Opened 9 years ago
Last modified 9 years ago
#25464 new New feature
Allow skipping IN clause on prefetch queries — at Initial Version
Reported by: | Erik Cederstrand | Owned by: | nobody |
---|---|---|---|
Component: | Database layer (models, ORM) | Version: | dev |
Severity: | Normal | Keywords: | |
Cc: | Simon Charette, Shai Berger | Triage Stage: | Accepted |
Has patch: | yes | Needs documentation: | yes |
Needs tests: | yes | Patch needs improvement: | no |
Easy pickings: | no | UI/UX: | no |
Description
When using prefetch_related() on a large queryset, the prefetch query SQL can be inefficient. Consider this:
Category.objects.filter(type=5).prefetch_related('items')
If 100.000 categories have type=5, then an IN clause with 100.000 Category IDs is generated to get the Item objects. Even with a custom queryset using a Prefetch() object, the IN clause is generated, even though it is A) redundant, B) sends a potentially multi-megabyte SQL statement over the wire for the database to process, C) may confuse the query planner to generate an inefficient execution plan, and D) doesn't scale:
Category.objects.filter(type=5).prefetch_related(Prefetch('items', queryset=Item.objects.filter(categoryitem=5)))

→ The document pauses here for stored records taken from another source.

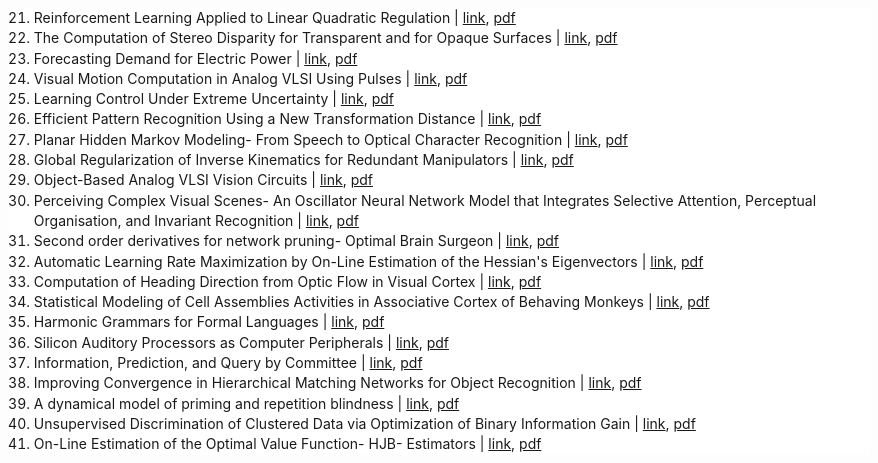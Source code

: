 21. Reinforcement Learning Applied to Linear Quadratic Regulation | [link](https://papers.nips.cc/paper/1992/hash/19bc916108fc6938f52cb96f7e087941-Abstract.html), [pdf](https://papers.nips.cc/paper/1992/file/19bc916108fc6938f52cb96f7e087941-Paper.pdf)
22. The Computation of Stereo Disparity for Transparent and for Opaque Surfaces | [link](https://papers.nips.cc/paper/1992/hash/1ecfb463472ec9115b10c292ef8bc986-Abstract.html), [pdf](https://papers.nips.cc/paper/1992/file/1ecfb463472ec9115b10c292ef8bc986-Paper.pdf)
23. Forecasting Demand for Electric Power | [link](https://papers.nips.cc/paper/1992/hash/2291d2ec3b3048d1a6f86c2c4591b7e0-Abstract.html), [pdf](https://papers.nips.cc/paper/1992/file/2291d2ec3b3048d1a6f86c2c4591b7e0-Paper.pdf)
24. Visual Motion Computation in Analog VLSI Using Pulses | [link](https://papers.nips.cc/paper/1992/hash/233509073ed3432027d48b1a83f5fbd2-Abstract.html), [pdf](https://papers.nips.cc/paper/1992/file/233509073ed3432027d48b1a83f5fbd2-Paper.pdf)
25. Learning Control Under Extreme Uncertainty | [link](https://papers.nips.cc/paper/1992/hash/24681928425f5a9133504de568f5f6df-Abstract.html), [pdf](https://papers.nips.cc/paper/1992/file/24681928425f5a9133504de568f5f6df-Paper.pdf)
26. Efficient Pattern Recognition Using a New Transformation Distance | [link](https://papers.nips.cc/paper/1992/hash/26408ffa703a72e8ac0117e74ad46f33-Abstract.html), [pdf](https://papers.nips.cc/paper/1992/file/26408ffa703a72e8ac0117e74ad46f33-Paper.pdf)
27. Planar Hidden Markov Modeling- From Speech to Optical Character Recognition | [link](https://papers.nips.cc/paper/1992/hash/26dd0dbc6e3f4c8043749885523d6a25-Abstract.html), [pdf](https://papers.nips.cc/paper/1992/file/26dd0dbc6e3f4c8043749885523d6a25-Paper.pdf)
28. Global Regularization of Inverse Kinematics for Redundant Manipulators | [link](https://papers.nips.cc/paper/1992/hash/291597a100aadd814d197af4f4bab3a7-Abstract.html), [pdf](https://papers.nips.cc/paper/1992/file/291597a100aadd814d197af4f4bab3a7-Paper.pdf)
29. Object-Based Analog VLSI Vision Circuits | [link](https://papers.nips.cc/paper/1992/hash/2dea61eed4bceec564a00115c4d21334-Abstract.html), [pdf](https://papers.nips.cc/paper/1992/file/2dea61eed4bceec564a00115c4d21334-Paper.pdf)
30. Perceiving Complex Visual Scenes- An Oscillator Neural Network Model that Integrates Selective Attention, Perceptual Organisation, and Invariant Recognition | [link](https://papers.nips.cc/paper/1992/hash/2f37d10131f2a483a8dd005b3d14b0d9-Abstract.html), [pdf](https://papers.nips.cc/paper/1992/file/2f37d10131f2a483a8dd005b3d14b0d9-Paper.pdf)
31. Second order derivatives for network pruning- Optimal Brain Surgeon | [link](https://papers.nips.cc/paper/1992/hash/303ed4c69846ab36c2904d3ba8573050-Abstract.html), [pdf](https://papers.nips.cc/paper/1992/file/303ed4c69846ab36c2904d3ba8573050-Paper.pdf)
32. Automatic Learning Rate Maximization by On-Line Estimation of the Hessian's Eigenvectors | [link](https://papers.nips.cc/paper/1992/hash/30bb3825e8f631cc6075c0f87bb4978c-Abstract.html), [pdf](https://papers.nips.cc/paper/1992/file/30bb3825e8f631cc6075c0f87bb4978c-Paper.pdf)
33. Computation of Heading Direction from Optic Flow in Visual Cortex | [link](https://papers.nips.cc/paper/1992/hash/30ef30b64204a3088a26bc2e6ecf7602-Abstract.html), [pdf](https://papers.nips.cc/paper/1992/file/30ef30b64204a3088a26bc2e6ecf7602-Paper.pdf)
34. Statistical Modeling of Cell Assemblies Activities in Associative Cortex of Behaving Monkeys | [link](https://papers.nips.cc/paper/1992/hash/3328bdf9a4b9504b9398284244fe97c2-Abstract.html), [pdf](https://papers.nips.cc/paper/1992/file/3328bdf9a4b9504b9398284244fe97c2-Paper.pdf)
35. Harmonic Grammars for Formal Languages | [link](https://papers.nips.cc/paper/1992/hash/3435c378bb76d4357324dd7e69f3cd18-Abstract.html), [pdf](https://papers.nips.cc/paper/1992/file/3435c378bb76d4357324dd7e69f3cd18-Paper.pdf)
36. Silicon Auditory Processors as Computer Peripherals | [link](https://papers.nips.cc/paper/1992/hash/3493894fa4ea036cfc6433c3e2ee63b0-Abstract.html), [pdf](https://papers.nips.cc/paper/1992/file/3493894fa4ea036cfc6433c3e2ee63b0-Paper.pdf)
37. Information, Prediction, and Query by Committee | [link](https://papers.nips.cc/paper/1992/hash/3871bd64012152bfb53fdf04b401193f-Abstract.html), [pdf](https://papers.nips.cc/paper/1992/file/3871bd64012152bfb53fdf04b401193f-Paper.pdf)
38. Improving Convergence in Hierarchical Matching Networks for Object Recognition | [link](https://papers.nips.cc/paper/1992/hash/3a066bda8c96b9478bb0512f0a43028c-Abstract.html), [pdf](https://papers.nips.cc/paper/1992/file/3a066bda8c96b9478bb0512f0a43028c-Paper.pdf)
39. A dynamical model of priming and repetition blindness | [link](https://papers.nips.cc/paper/1992/hash/3d2d8ccb37df977cb6d9da15b76c3f3a-Abstract.html), [pdf](https://papers.nips.cc/paper/1992/file/3d2d8ccb37df977cb6d9da15b76c3f3a-Paper.pdf)
40. Unsupervised Discrimination of Clustered Data via Optimization of Binary Information Gain | [link](https://papers.nips.cc/paper/1992/hash/42e77b63637ab381e8be5f8318cc28a2-Abstract.html), [pdf](https://papers.nips.cc/paper/1992/file/42e77b63637ab381e8be5f8318cc28a2-Paper.pdf)
41. On-Line Estimation of the Optimal Value Function- HJB- Estimators | [link](https://papers.nips.cc/paper/1992/hash/443cb001c138b2561a0d90720d6ce111-Abstract.html), [pdf](https://papers.nips.cc/paper/1992/file/443cb001c138b2561a0d90720d6ce111-Paper.pdf)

Pull request https://github.com/django/django/pull/5356 adds the possibility to skip the IN clause in cases where we are sure that a better queryset will get (at least) the same items as the IN clause would:
Category.objects.filter(type=5).prefetch_related(Prefetch('items', queryset=Item.objects.filter(categoryitem=5), filter_on_instances=False))
In my tests, this speeds up prefetch_related() by 20x-50x on large querysets.